─── Available records ───
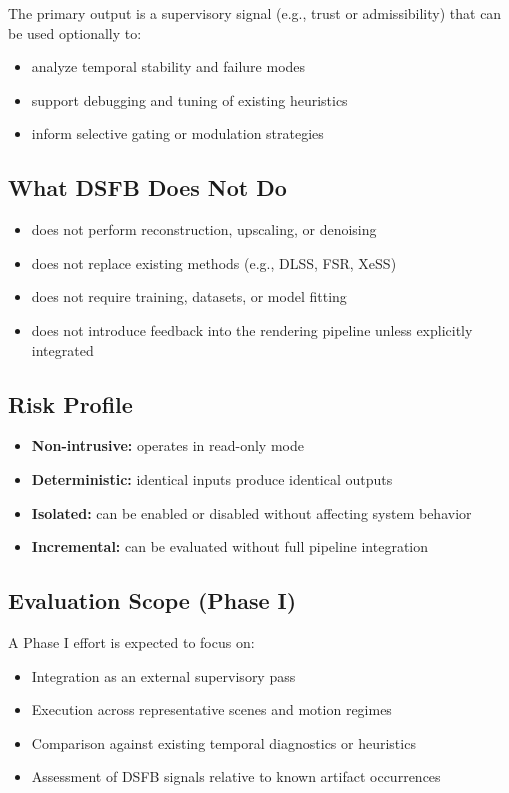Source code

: \documentclass[11pt,letterpaper]{article}
\theoremstyle{gcresult}
\theoremstyle{definition}
\begin{document}
The primary output is a supervisory signal (e.g., trust or admissibility) that can be used optionally to:
\begin{itemize}
    \item analyze temporal stability and failure modes
    \item support debugging and tuning of existing heuristics
    \item inform selective gating or modulation strategies
\end{itemize}

\subsection{What DSFB Does Not Do}
\begin{itemize}
    \item does not perform reconstruction, upscaling, or denoising
    \item does not replace existing methods (e.g., DLSS, FSR, XeSS)
    \item does not require training, datasets, or model fitting
    \item does not introduce feedback into the rendering pipeline unless explicitly integrated
\end{itemize}

\subsection{Risk Profile}
\begin{itemize}
    \item \textbf{Non-intrusive:} operates in read-only mode
    \item \textbf{Deterministic:} identical inputs produce identical outputs
    \item \textbf{Isolated:} can be enabled or disabled without affecting system behavior
    \item \textbf{Incremental:} can be evaluated without full pipeline integration
\end{itemize}

\subsection{Evaluation Scope (Phase I)}
A Phase I effort is expected to focus on:
\begin{itemize}
    \item Integration as an external supervisory pass
    \item Execution across representative scenes and motion regimes
    \item Comparison against existing temporal diagnostics or heuristics
    \item Assessment of DSFB signals relative to known artifact occurrences
\end{itemize}
\end{document}
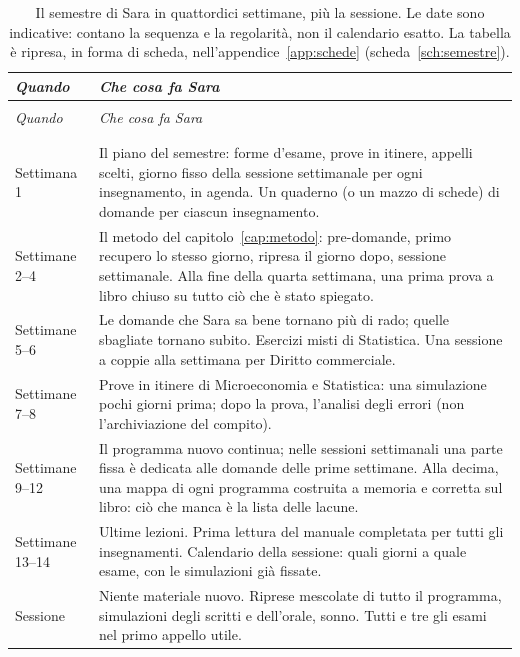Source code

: \begingroup\small\captionsetup{position=below}
\setlength{\LTpre}{1.2\baselineskip}\setlength{\LTpost}{1.2\baselineskip}
\begin{longtable}{@{}>{\raggedright\arraybackslash}p{}>{\raggedright\arraybackslash}p{}@{}}
    \toprule
    \textit{Quando} & \textit{Che cosa fa Sara} \\
    \midrule
    \endfirsthead
    \multicolumn{2}{@{}l}{\small\emph{Tabella~\ref{tab:semestre} (continua)}} \\
    \toprule
    \textit{Quando} & \textit{Che cosa fa Sara} \\
    \midrule
    \endhead
    \midrule
    \multicolumn{2}{r@{}}{\small\emph{segue}} \\
    \endfoot
    \bottomrule
  \caption{Il semestre di Sara in quattordici settimane, più la
    sessione. Le date sono indicative: contano la sequenza e la
    regolarità, non il calendario esatto. La tabella è ripresa, in forma
    di scheda, nell'appendice~\ref{app:schede} (scheda~\ref{sch:semestre}).}
  \label{tab:semestre} \\
    \endlastfoot
    Settimana 1 & Il piano del semestre: forme d'esame, prove in itinere,
      appelli scelti, giorno fisso della sessione settimanale per ogni
      insegnamento, in agenda. Un quaderno (o un mazzo di schede) di
      domande per ciascun insegnamento. \\
    \addlinespace
    Settimane 2--4 & Il metodo del capitolo~\ref{cap:metodo}: pre-domande,
      primo recupero lo stesso giorno, ripresa il giorno dopo, sessione
      settimanale. Alla fine della quarta settimana, una prima prova a
      libro chiuso su tutto ciò che è stato spiegato. \\
    \addlinespace
    Settimane 5--6 & Le domande che Sara sa bene tornano più di rado;
      quelle sbagliate tornano subito. Esercizi misti di Statistica.
      Una sessione a coppie alla settimana per Diritto commerciale. \\
    \addlinespace
    Settimane 7--8 & Prove in itinere di Microeconomia e Statistica:
      una simulazione pochi giorni prima; dopo la prova, l'analisi
      degli errori (non l'archiviazione del compito). \\
    \addlinespace
    Settimane 9--12 & Il programma nuovo continua; nelle sessioni
      settimanali una parte fissa è dedicata alle domande delle prime
      settimane. Alla decima, una mappa di ogni programma costruita a
      memoria e corretta sul libro: ciò che manca è la lista delle
      lacune. \\
    \addlinespace
    Settimane 13--14 & Ultime lezioni. Prima lettura del manuale
      completata per tutti gli insegnamenti. Calendario della sessione:
      quali giorni a quale esame, con le simulazioni già fissate. \\*
    \addlinespace
    Sessione & Niente materiale nuovo. Riprese mescolate di tutto il
      programma, simulazioni degli scritti e dell'orale, sonno. Tutti e
      tre gli esami nel primo appello utile. \\
    \end{longtable}
\endgroup

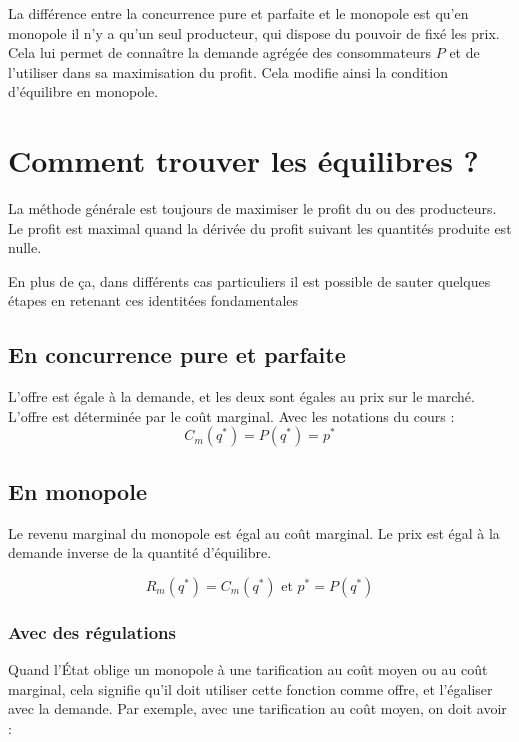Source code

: \documentclass[
]{book}
\theoremstyle{definition}
\theoremstyle{definition}
\theoremstyle{definition}
\theoremstyle{definition}
\theoremstyle{remark}
\begin{document}
La différence entre la concurrence pure et parfaite et le monopole est qu'en monopole il n'y a qu'un seul producteur, qui dispose du pouvoir de fixé les prix.
Cela lui permet de connaître la demande agrégée des consommateurs \(P\) et de l'utiliser dans sa maximisation du profit.
Cela modifie ainsi la condition d'équilibre en monopole.

\hypertarget{comment-trouver-les-uxe9quilibres}{%
\chapter{Comment trouver les équilibres ?}\label{comment-trouver-les-uxe9quilibres}}

La méthode générale est toujours de maximiser le profit du ou des producteurs.
Le profit est maximal quand la dérivée du profit suivant les quantités produite est nulle.

En plus de ça, dans différents cas particuliers il est possible de sauter quelques étapes en retenant ces identitées fondamentales

\hypertarget{en-concurrence-pure-et-parfaite}{%
\section{En concurrence pure et parfaite}\label{en-concurrence-pure-et-parfaite}}

L'offre est égale à la demande, et les deux sont égales au prix sur le marché.
L'offre est déterminée par le coût marginal.
Avec les notations du cours :
\[C_m(q^*)=P(q^*)=p^*\]

\hypertarget{en-monopole}{%
\section{En monopole}\label{en-monopole}}

Le revenu marginal du monopole est égal au coût marginal.
Le prix est égal à la demande inverse de la quantité d'équilibre.

\[R_m(q^*)=C_m(q^*)\text{ et }p^*=P(q^*)\]

\hypertarget{avec-des-ruxe9gulations}{%
\subsection{Avec des régulations}\label{avec-des-ruxe9gulations}}

Quand l'État oblige un monopole à une tarification au coût moyen ou au coût marginal, cela signifie qu'il doit utiliser cette fonction comme offre, et l'égaliser avec la demande.
Par exemple, avec une tarification au coût moyen, on doit avoir :
\end{document}
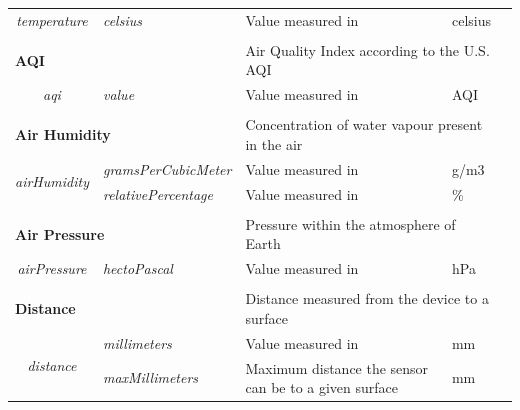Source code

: \begin{landscape}
\begin{longtable}{cllll}
   \textit{temperature}                  & \textit{celsius}                   & Value measured in                                      & celsius                        &  \\ [0.4em] \cline{1-4}
   \\[-0.85em]
   \multicolumn{2}{l}{\textbf{AQI}}                                           & \multicolumn{2}{l}{Air Quality Index according to the U.S. AQI}                         &  \\
   \textit{aqi}                          & \textit{value}                     & Value measured in                                      & AQI                            &  \\ [0.4em] \cline{1-4}
   \\[-0.85em]
   \multicolumn{2}{l}{\textbf{Air Humidity}}                                  & \multicolumn{2}{l}{Concentration of water vapour present in the air}                    &  \\
   \multirow{2}{*}{\textit{airHumidity}} & \textit{gramsPerCubicMeter}        & Value measured in                                      & g/m3                           &  \\
                                         & \textit{relativePercentage}        & Value measured in                                      & \%                             &  \\ [0.4em] \cline{1-4}
   \\[-0.85em]
   \multicolumn{2}{l}{\textbf{Air Pressure}}                                  & \multicolumn{2}{l}{Pressure within the atmosphere of Earth}                             &  \\
   \textit{airPressure}                  & \textit{hectoPascal}               & Value measured in                                      & hPa                            &  \\ [0.4em] \cline{1-4}
   \\[-0.85em]
   \multicolumn{2}{l}{\textbf{Distance}}                                      & \multicolumn{2}{l}{Distance measured from the device to a surface}                      &  \\
   \multirow{3}{*}{\textit{distance}}    & \textit{millimeters}               & Value measured in                                      & mm                             &  \\
                                         & \textit{maxMillimeters}            & Maximum distance the sensor can be to a given surface  & mm                             &  \\

\end{longtable}
\end{landscape}
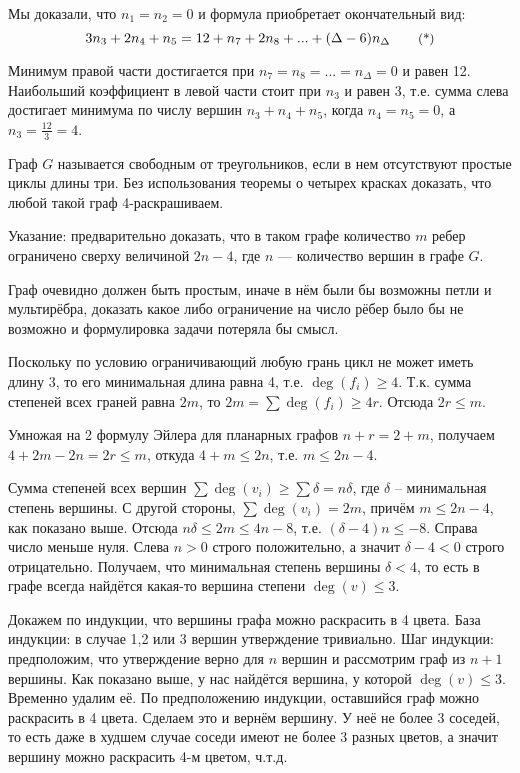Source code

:\documentclass[a4paper,12pt]{article}
\numberwithin{figure}{section}
\begin{document}
\begin{solution}
	Мы доказали, что $n_1=n_2=0$ и формула приобретает окончательный вид:
	\[ 3n_3+2n_4+n_5 = 12+n_7+2n_8+...+(\Delta-6)n_{\Delta}
	   \qquad\text{\small(*)} \]

	Минимум правой части достигается при $n_7=n_8=...=n_{\Delta}=0$ и равен 12. Наибольший коэффициент в левой части стоит при $n_3$ и равен 3, т.е. сумма слева достигает минимума по числу вершин $n_3+n_4+n_5$, когда $n_4=n_5=0$, а $n_3=\frac{12}{3}=4$.
\end{solution}


\begin{problem}
	Граф $G$ называется свободным от треугольников, если в нем отсутствуют простые циклы длины три. Без использования теоремы о четырех красках доказать, что любой такой граф 4-раскрашиваем.

	Указание: предварительно доказать, что в таком графе количество $m$ ребер ограничено сверху величиной $2n-4$, где $n$ --- количество вершин в графе $G$. 
\end{problem}
\begin{solution}
	Граф очевидно должен быть простым, иначе в нём были бы возможны петли и мультирёбра, доказать какое либо ограничение на число рёбер было бы не возможно и формулировка задачи потеряла бы смысл.
		
	Поскольку по условию ограничивающий любую грань цикл не может иметь длину 3, то его минимальная длина равна 4, т.е. $\deg(f_i) \geqslant 4$. Т.к. сумма степеней всех граней равна $2m$, то $2m = \sum{\deg(f_i)} \geqslant 4r$. Отсюда $2r \leqslant m$.
	
	Умножая на 2 формулу Эйлера для планарных графов $n+r=2+m$, получаем $4+2m-2n=2r \leqslant m$, откуда $4+m \leqslant 2n$, т.е. $m \leqslant 2n-4$.
	
	Сумма степеней всех вершин $\sum \deg(v_i) \geqslant \sum \delta = n\delta$, где $\delta$ -- минимальная степень вершины. С другой стороны, $\sum \deg(v_i) = 2m$, причём $m \leqslant 2n-4$, как показано выше. Отсюда $n\delta \leqslant 2m \leqslant 4n-8$, т.е. $(\delta - 4)n \leqslant -8$. Справа число меньше нуля. Слева $n>0$ строго положительно, а значит $\delta-4<0$ строго отрицательно. Получаем, что минимальная степень вершины $\delta < 4$, то есть в графе всегда найдётся какая-то вершина степени $\deg(v) \leqslant 3$.
	
	Докажем по индукции, что вершины графа можно раскрасить в 4 цвета. База индукции: в случае 1,2 или 3 вершин утверждение тривиально. Шаг индукции: предположим, что утверждение верно для $n$ вершин и рассмотрим граф из $n+1$ вершины. Как показано выше, у нас найдётся вершина, у которой $\deg(v) \leqslant 3$. Временно удалим её. По предположению индукции, оставшийся граф можно раскрасить в 4 цвета. Сделаем это и вернём вершину. У неё не более 3 соседей, то есть даже в худшем случае соседи имеют не более 3 разных цветов, а значит вершину можно раскрасить 4-м цветом, ч.т.д.
\end{solution}
\end{document}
───
= Requirement =
Output only the lines above from the line that holds "Par exemple, avec" through the line that holds "within the atmosphere", both ends included, and exclude pictures.

= Exercise solution =
Par exemple, avec une tarification au coût moyen, on doit avoir :
\end{document}
Source code

: \begin{landscape}
\begin{longtable}{cllll}
   \textit{temperature}                  & \textit{celsius}                   & Value measured in                                      & celsius                        &  \\ [0.4em] \cline{1-4}
   \\[-0.85em]
   \multicolumn{2}{l}{\textbf{AQI}}                                           & \multicolumn{2}{l}{Air Quality Index according to the U.S. AQI}                         &  \\
   \textit{aqi}                          & \textit{value}                     & Value measured in                                      & AQI                            &  \\ [0.4em] \cline{1-4}
   \\[-0.85em]
   \multicolumn{2}{l}{\textbf{Air Humidity}}                                  & \multicolumn{2}{l}{Concentration of water vapour present in the air}                    &  \\
   \multirow{2}{*}{\textit{airHumidity}} & \textit{gramsPerCubicMeter}        & Value measured in                                      & g/m3                           &  \\
                                         & \textit{relativePercentage}        & Value measured in                                      & \%                             &  \\ [0.4em] \cline{1-4}
   \\[-0.85em]
   \multicolumn{2}{l}{\textbf{Air Pressure}}                                  & \multicolumn{2}{l}{Pressure within the atmosphere of Earth}                             &  \\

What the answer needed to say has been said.